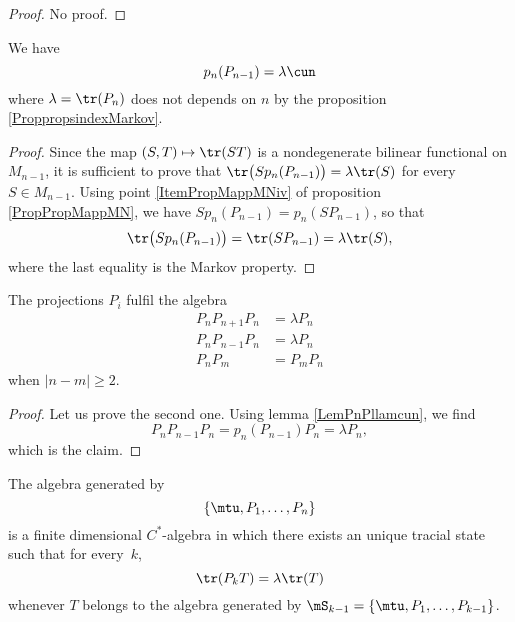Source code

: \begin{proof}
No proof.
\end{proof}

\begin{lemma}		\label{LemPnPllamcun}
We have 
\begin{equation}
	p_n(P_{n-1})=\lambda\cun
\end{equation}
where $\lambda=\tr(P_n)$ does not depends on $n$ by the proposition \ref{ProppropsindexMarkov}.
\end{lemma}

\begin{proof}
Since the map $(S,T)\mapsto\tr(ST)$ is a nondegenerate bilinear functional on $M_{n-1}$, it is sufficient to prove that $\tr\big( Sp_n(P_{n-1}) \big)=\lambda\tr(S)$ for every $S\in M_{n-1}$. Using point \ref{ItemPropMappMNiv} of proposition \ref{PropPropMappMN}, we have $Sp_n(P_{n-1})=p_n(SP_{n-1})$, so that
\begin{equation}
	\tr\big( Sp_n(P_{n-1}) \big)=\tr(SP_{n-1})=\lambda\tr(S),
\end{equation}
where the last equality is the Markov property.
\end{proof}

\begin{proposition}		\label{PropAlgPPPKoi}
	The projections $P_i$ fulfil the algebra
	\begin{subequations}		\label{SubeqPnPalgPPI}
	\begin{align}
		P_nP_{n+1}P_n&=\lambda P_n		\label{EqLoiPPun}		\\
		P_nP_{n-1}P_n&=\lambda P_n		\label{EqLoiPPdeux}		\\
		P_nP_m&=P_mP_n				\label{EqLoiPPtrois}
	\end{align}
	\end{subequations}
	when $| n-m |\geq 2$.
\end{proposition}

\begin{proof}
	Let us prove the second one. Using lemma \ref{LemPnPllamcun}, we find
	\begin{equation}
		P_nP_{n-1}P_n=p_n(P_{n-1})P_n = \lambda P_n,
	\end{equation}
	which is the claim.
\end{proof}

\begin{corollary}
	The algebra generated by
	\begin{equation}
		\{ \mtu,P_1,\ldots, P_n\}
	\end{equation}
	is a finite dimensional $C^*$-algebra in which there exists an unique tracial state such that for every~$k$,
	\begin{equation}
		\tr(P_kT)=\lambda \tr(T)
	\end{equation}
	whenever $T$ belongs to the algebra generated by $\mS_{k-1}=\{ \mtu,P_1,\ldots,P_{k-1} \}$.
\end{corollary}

+ + + +

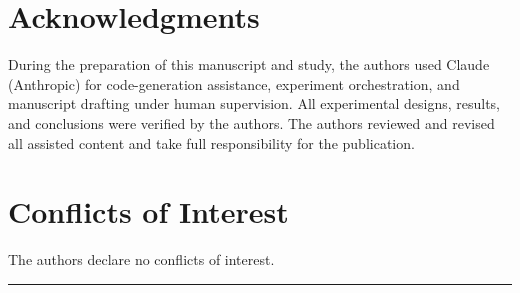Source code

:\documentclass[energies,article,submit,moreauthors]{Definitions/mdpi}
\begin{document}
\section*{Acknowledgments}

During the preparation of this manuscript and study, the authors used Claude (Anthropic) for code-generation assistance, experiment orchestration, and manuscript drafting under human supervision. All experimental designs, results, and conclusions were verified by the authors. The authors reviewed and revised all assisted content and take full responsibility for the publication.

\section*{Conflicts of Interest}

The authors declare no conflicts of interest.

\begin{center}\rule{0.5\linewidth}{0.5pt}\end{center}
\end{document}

+ + + +

Your assignment: Copy back the listing above exactly, but only from the line with "The projections $P_i$ fulfil the algebra" through the line with "Let us prove", both ends included.

Answer to the exercise:
	The projections $P_i$ fulfil the algebra
	\begin{subequations}		\label{SubeqPnPalgPPI}
	\begin{align}
		P_nP_{n+1}P_n&=\lambda P_n		\label{EqLoiPPun}		\\
		P_nP_{n-1}P_n&=\lambda P_n		\label{EqLoiPPdeux}		\\
		P_nP_m&=P_mP_n				\label{EqLoiPPtrois}
	\end{align}
	\end{subequations}
	when $| n-m |\geq 2$.
\end{proposition}

\begin{proof}
	Let us prove the second one. Using lemma \ref{LemPnPllamcun}, we find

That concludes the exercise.